第9話 敵は本能的にナシ


「新入り君!! 魔法少女に助けられたというのは本当かね!!? ハァハァ……」


 おそらく扇が話したのだろう。

 上下部長はいつも以上に息を切らしながら、放課後部室に入った瞬間に顔を近づけて聞いてきた。


「ほ……本当ですけど……顔なら、覚えてないっすよ?」


 最近俺が先回りして魔法少女のいる場所から遠ざけているせいで、部長たちは魔法少女に全くと言っていいほど遭遇していないのだ。

 目撃者の数は、ぐっと減っているが、それでも被害にあった人はいる。

 さすがにおかしいと思われているかもしれない。


「ハァハァ……本当かい!? それは残念だ……!! 我々、魔法少女を見守る会としては、来月の部活発表会の前にどうしても何かしら成果を出さなければならないのだが……ハァハァ」

「部活発表会? なんスか、それ」


 聞き覚えのない行事に首をかしげると部長はため息をついた。


「はぁ……まったく、君は今朝の全校集会で生徒副会長が話していたことを聞いていなかったのかい? あの女、実績のない部活を廃部にしようとしているんだよ……ハァハァ……」


 生徒副会長?

 ああ、確かなんかそんな話をしていたような気もしないでもない。

 でも、全校集会で壇上にいたのは、男子生徒だったと思うんだけど……


「あの女って……副会長男ですよね? 誰のことを言っているんですか?」


 俺がそう聞くと、部長はぐっと眉間にしわを寄せて、しかめっ面になった。

 顔のパーツが全部中央によっている。

 頭に血が上っているのか、顔も赤いし、梅干しみたいだ……


「あの女といえば、生徒会長に決まっているだろう!! 生徒会長のくれない萌子もえこさ!! ハァハァ……」


 そういえば、うちの生徒会長はそんな名前だった。

 でも、多分まだ1回ぐらいしか見たことがないと思う。

 どんな顔だったか、さっぱり思い出せないな……



「あら、私に何か用? 上下くん」


 そう思っていたら、背後から突然女の声がした。

 振り向くと、部長が入って来た途端に迫ってきたせいで閉めるタイミングを失っていた部室のドアの前に、腕を組み仁王立ちしている女子生徒がいた。


「げっ!! 紅だ!!」


 なんてタイミングだろうか……

 噂の生徒会長が、まさか俺の背後にちょうどいたなんて……


 紅会長は、すらっと伸びる綺麗な脚がよく見える生徒会長とは思えないほど短いスカート。

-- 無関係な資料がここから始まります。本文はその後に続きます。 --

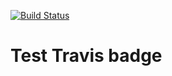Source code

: [![Build Status](https://travis-ci.org/biocyberman/biocyb-travis.svg?branch=master)](https://travis-ci.org/biocyberman/biocyb-travis)

# Test Travis badge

 さらに腕を組んでいるから余計にその胸のでかさを強調している。

 そして、さらに驚いたことに、その顔には見覚えがありすぎた。


 可愛いというより、美人系の顔つき。

 昨日俺の顔に傷をつけた、セクシー系女怪と瓜二つだった。


「あら……なぁに、私の顔に何かついてる? そんなにじっと見つめちゃって」

「い………いえ、なんでもないです」

「なるほど……この私の美しい私から目が離せないのね?」

「え……いや、だから、なんでもないですって」


 美しいかもしれないが、完全に俺のタイプではない。

 しかも女怪人じゃねーか。


「わかるわ。あなたもこの私の美しい脚と豊満なバストに触れてみたいのよね……男って、どうしてみんなそうなのかしら? いやらしいったらありゃしない」

「だから、思ってないですって!!」


 なんだかものすごい面倒くさい先輩だったが、どうやらこの生徒会長は俺が昨日奴隷にし損ねた男だとは気がついていないようだ。

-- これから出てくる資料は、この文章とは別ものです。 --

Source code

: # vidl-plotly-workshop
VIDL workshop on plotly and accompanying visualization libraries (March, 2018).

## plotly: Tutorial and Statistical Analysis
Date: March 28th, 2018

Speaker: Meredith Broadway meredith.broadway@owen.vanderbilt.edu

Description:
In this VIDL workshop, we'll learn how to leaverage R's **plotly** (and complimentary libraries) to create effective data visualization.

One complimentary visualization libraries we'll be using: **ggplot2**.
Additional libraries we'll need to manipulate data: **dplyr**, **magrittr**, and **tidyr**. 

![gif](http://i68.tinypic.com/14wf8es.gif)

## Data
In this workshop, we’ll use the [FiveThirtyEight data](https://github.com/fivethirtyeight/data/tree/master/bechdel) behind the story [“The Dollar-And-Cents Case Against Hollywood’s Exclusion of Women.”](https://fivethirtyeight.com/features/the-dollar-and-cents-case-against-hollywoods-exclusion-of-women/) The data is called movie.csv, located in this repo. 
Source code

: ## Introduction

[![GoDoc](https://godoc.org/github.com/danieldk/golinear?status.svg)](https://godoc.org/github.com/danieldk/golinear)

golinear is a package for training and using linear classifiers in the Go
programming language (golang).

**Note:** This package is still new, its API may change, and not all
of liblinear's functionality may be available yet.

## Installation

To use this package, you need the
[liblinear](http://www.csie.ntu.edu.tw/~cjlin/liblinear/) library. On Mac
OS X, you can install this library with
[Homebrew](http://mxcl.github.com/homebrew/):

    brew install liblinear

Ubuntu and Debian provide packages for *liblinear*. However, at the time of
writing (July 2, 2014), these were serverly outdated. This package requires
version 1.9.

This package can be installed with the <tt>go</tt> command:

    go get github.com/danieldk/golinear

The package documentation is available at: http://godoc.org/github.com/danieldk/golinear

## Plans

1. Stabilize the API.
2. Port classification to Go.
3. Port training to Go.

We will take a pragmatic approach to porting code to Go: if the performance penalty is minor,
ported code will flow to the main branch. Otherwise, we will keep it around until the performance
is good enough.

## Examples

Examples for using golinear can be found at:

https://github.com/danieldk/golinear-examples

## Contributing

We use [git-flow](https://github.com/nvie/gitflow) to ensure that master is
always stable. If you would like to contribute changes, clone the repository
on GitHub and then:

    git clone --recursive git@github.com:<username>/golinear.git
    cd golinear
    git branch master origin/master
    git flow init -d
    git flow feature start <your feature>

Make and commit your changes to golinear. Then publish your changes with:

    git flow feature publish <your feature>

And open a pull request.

「いいのよ……素直になりなさい。そうね……この部を廃部にするのに協力するというのなら、1回ぐらいなら触らせてあげてもいいわよ?」

「だから、俺はそんなこと思ってないですってば…………って、この部を廃部に?」

「やる気になった?」

「そうじゃなくて、どうして、この部を廃部にするんですか?」


 紅会長は上下部長を見て、ニヤリと笑った。


「そんなの決まってるでしょう? 魔法少女なんて、くだらないからよ」

「……なんだと!! 魔法少女を馬鹿にするな!! ……ハァハァ」


 上下部長に遮られても、それでもなお、紅会長は言う。